Da un punto di vista geografico non emergono particolari differenze. Sembra, invece, discriminare la condizione occupazionale (figura 2), con una maggiore difficoltà nel sostenere i costi delle cure tra i pensionati (7,1%). Ma a parità di età, che è il principale fattore di rischio per il consumo di
prestazioni, si ha che i disoccupati hanno rischio del 45% più alto rispetto a chi lavora di posticipare le cure, così come chi ha un lavoro a tempo determinato o precario ha rispettivamente un rischio del 39% e del 14% rispetto a chi ha un lavoro a tempo indeterminato. Sul posticipo delle cure sembra incidere anche la ‘ricchezza’ familiare. Più il reddito mensile disponibile è basso, maggiore è la quota di famiglie che ha rimandato le cure: 9,3% per chi ha fino a 1.000 € di reddito netto mensile familiare e 8% tra 1.001 e 1.500 €, contro l’1,5% per le famiglie con un reddito oltre i 5.000 € netti mensili.
In questo contesto si inserisce il ricorso crescente a polizze sanitarie integrative, oggi sottoscritte da circa un terzo della popolazione, specialmente in ambito lavorativo. Sebbene le assicurazioni riducano parzialmente il rinvio delle cure, il loro impatto è disomogeneo: le coperture sono più diffuse tra lavoratori autonomi e nelle fasce d’età centrali, mentre restano limitate tra anziani e soggetti con patologie croniche. Il sistema assicurativo integrativo, sebbene utile, solleva criticità legate all’equità, alla trasparenza e al rischio di sovrapposizione con il Servizio Sanitario Nazionale. Ma le polizze sanitarie private aiutano, ma non risolvono il problema: t
ra chi non ha un’assicurazione sanitaria, il 5,3% rinvia le cure e tra chi ce l’ha, la quota scende al 3,3%.

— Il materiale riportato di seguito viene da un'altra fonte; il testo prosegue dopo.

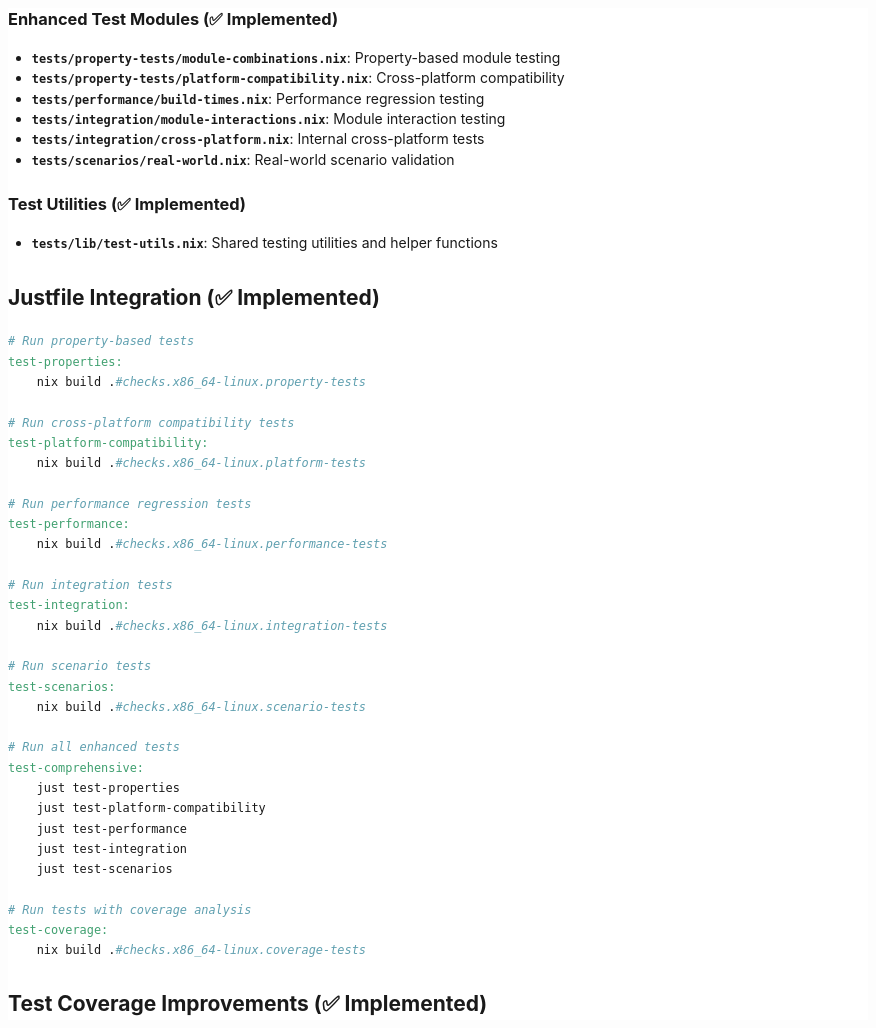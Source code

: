 ### Enhanced Test Modules (✅ Implemented)

- **`tests/property-tests/module-combinations.nix`**: Property-based module testing
- **`tests/property-tests/platform-compatibility.nix`**: Cross-platform compatibility
- **`tests/performance/build-times.nix`**: Performance regression testing
- **`tests/integration/module-interactions.nix`**: Module interaction testing
- **`tests/integration/cross-platform.nix`**: Internal cross-platform tests
- **`tests/scenarios/real-world.nix`**: Real-world scenario validation

### Test Utilities (✅ Implemented)

- **`tests/lib/test-utils.nix`**: Shared testing utilities and helper functions

## Justfile Integration (✅ Implemented)

```makefile
# Run property-based tests
test-properties:
    nix build .#checks.x86_64-linux.property-tests

# Run cross-platform compatibility tests  
test-platform-compatibility:
    nix build .#checks.x86_64-linux.platform-tests

# Run performance regression tests
test-performance:
    nix build .#checks.x86_64-linux.performance-tests

# Run integration tests
test-integration:
    nix build .#checks.x86_64-linux.integration-tests

# Run scenario tests
test-scenarios:
    nix build .#checks.x86_64-linux.scenario-tests

# Run all enhanced tests
test-comprehensive:
    just test-properties
    just test-platform-compatibility  
    just test-performance
    just test-integration
    just test-scenarios

# Run tests with coverage analysis
test-coverage:
    nix build .#checks.x86_64-linux.coverage-tests
```

## Test Coverage Improvements (✅ Implemented)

Solo il 13,7% degli italiani possiede oggi una polizza sanitaria, mentre un altro 10,6% vorrebbe attivarla. Emergono forti differenze sociali: il 17,9% dei lavoratori ha un’assicurazione, contro appena il 4% di chi cerca lavoro; le polizze sono più diffuse tra gli autonomi (22%) che tra i dipendenti (17%); nelle famiglie con figli e redditi superiori a 5.000 euro al mese, la quota sale al 32,2%.
I rinvii riguardano soprattutto visite specialistiche ed esami diagnostici. Per le cure primarie, ospedaliere e farmaci, il Servizio Sanitario Nazionale (SSN) continua invece a garantire l’assistenza nella maggior parte dei casi. Facendo riferimento all’ultima prestazione sanitaria di cui si è usufruito un primo dato da evidenziare è relativo al fatto che il SSN arriva a garantire (in modo totale o attraverso il pagamento di un ticket) il 76% delle visite e il 79% degli accertamenti diagnostici. Di contro, oltre un quinto delle visite specialistiche (22%) e delle prestazioni diagnostiche (21%) è stato pagato privatamente: un terzo coperto in parte o interamente da una polizza sanitaria, mentre per due terzi il costo è stato sostenuto direttamente dai pazienti. Considerando chi ha fatto ricorso ad una polizza sanitaria, ha pagato e poi percepito un rimborso parziale o totale nel 39% delle visite specialistiche e nel 46% degli accertamenti diagnostici, mentre non ha pagato nulla il 61% di chi ha sostenuta una visita specialistica e il 54% di chi ha
fatto un accertamento diagnostico. Natale Forlani, Presidente INAPP, commenta: “Le polizze sanitarie possono rappresentare una alternativa ed un complemento per contribuire a ridurre i tempi di attesa e ad ampliare l’accesso a prestazioni non coperte dal SSN, offrendo maggiori tutele ai lavoratori che ne beneficiano tramite i contratti collettivi. È importante, però, garantire che l’assistenza integrativa continui a rafforzare e integrare il servizio pubblico, mantenendone la centralità e l’universalità”.